(Input records)

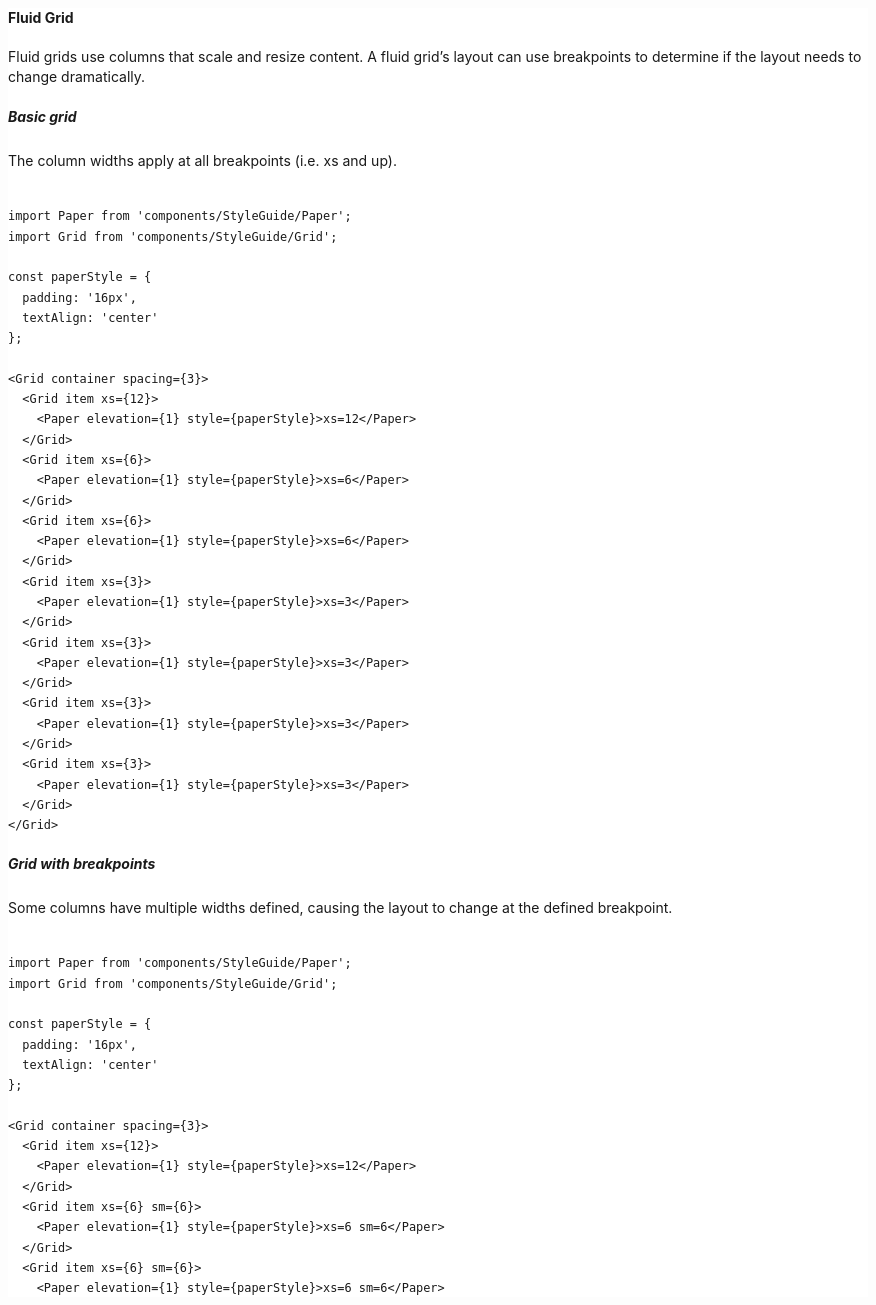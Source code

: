 
#### Fluid Grid
Fluid grids use columns that scale and resize content. A fluid grid’s layout can use breakpoints to determine if the layout needs to change dramatically.

##### Basic grid
The column widths apply at all breakpoints (i.e. xs and up).

```tsx

import Paper from 'components/StyleGuide/Paper';
import Grid from 'components/StyleGuide/Grid';

const paperStyle = {
  padding: '16px',
  textAlign: 'center'
};

<Grid container spacing={3}>
  <Grid item xs={12}>
    <Paper elevation={1} style={paperStyle}>xs=12</Paper>
  </Grid>
  <Grid item xs={6}>
    <Paper elevation={1} style={paperStyle}>xs=6</Paper>
  </Grid>
  <Grid item xs={6}>
    <Paper elevation={1} style={paperStyle}>xs=6</Paper>
  </Grid>
  <Grid item xs={3}>
    <Paper elevation={1} style={paperStyle}>xs=3</Paper>
  </Grid>
  <Grid item xs={3}>
    <Paper elevation={1} style={paperStyle}>xs=3</Paper>
  </Grid>
  <Grid item xs={3}>
    <Paper elevation={1} style={paperStyle}>xs=3</Paper>
  </Grid>
  <Grid item xs={3}>
    <Paper elevation={1} style={paperStyle}>xs=3</Paper>
  </Grid>
</Grid>
```

##### Grid with breakpoints
Some columns have multiple widths defined, causing the layout to change at the defined breakpoint.

```tsx

import Paper from 'components/StyleGuide/Paper';
import Grid from 'components/StyleGuide/Grid';

const paperStyle = {
  padding: '16px',
  textAlign: 'center'
};

<Grid container spacing={3}>
  <Grid item xs={12}>
    <Paper elevation={1} style={paperStyle}>xs=12</Paper>
  </Grid>
  <Grid item xs={6} sm={6}>
    <Paper elevation={1} style={paperStyle}>xs=6 sm=6</Paper>
  </Grid>
  <Grid item xs={6} sm={6}>
    <Paper elevation={1} style={paperStyle}>xs=6 sm=6</Paper>
```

(End Input records)

_Problem requirements_. The response should repeat each record precisely and contain no pictures.

_Exercise solution_.
Source code

: 
#### Fluid Grid
Fluid grids use columns that scale and resize content. A fluid grid’s layout can use breakpoints to determine if the layout needs to change dramatically.

##### Basic grid
The column widths apply at all breakpoints (i.e. xs and up).

```tsx

import Paper from 'components/StyleGuide/Paper';
import Grid from 'components/StyleGuide/Grid';

const paperStyle = {
  padding: '16px',
  textAlign: 'center'
};

<Grid container spacing={3}>
  <Grid item xs={12}>
    <Paper elevation={1} style={paperStyle}>xs=12</Paper>
  </Grid>
  <Grid item xs={6}>
    <Paper elevation={1} style={paperStyle}>xs=6</Paper>
  </Grid>
  <Grid item xs={6}>
    <Paper elevation={1} style={paperStyle}>xs=6</Paper>
  </Grid>
  <Grid item xs={3}>
    <Paper elevation={1} style={paperStyle}>xs=3</Paper>
  </Grid>
  <Grid item xs={3}>
    <Paper elevation={1} style={paperStyle}>xs=3</Paper>
  </Grid>
  <Grid item xs={3}>
    <Paper elevation={1} style={paperStyle}>xs=3</Paper>
  </Grid>
  <Grid item xs={3}>
    <Paper elevation={1} style={paperStyle}>xs=3</Paper>
  </Grid>
</Grid>
```

##### Grid with breakpoints
Some columns have multiple widths defined, causing the layout to change at the defined breakpoint.

```tsx

import Paper from 'components/StyleGuide/Paper';
import Grid from 'components/StyleGuide/Grid';

const paperStyle = {
  padding: '16px',
  textAlign: 'center'
};

<Grid container spacing={3}>
  <Grid item xs={12}>
    <Paper elevation={1} style={paperStyle}>xs=12</Paper>
  </Grid>
  <Grid item xs={6} sm={6}>
    <Paper elevation={1} style={paperStyle}>xs=6 sm=6</Paper>
  </Grid>
  <Grid item xs={6} sm={6}>
    <Paper elevation={1} style={paperStyle}>xs=6 sm=6</Paper>
```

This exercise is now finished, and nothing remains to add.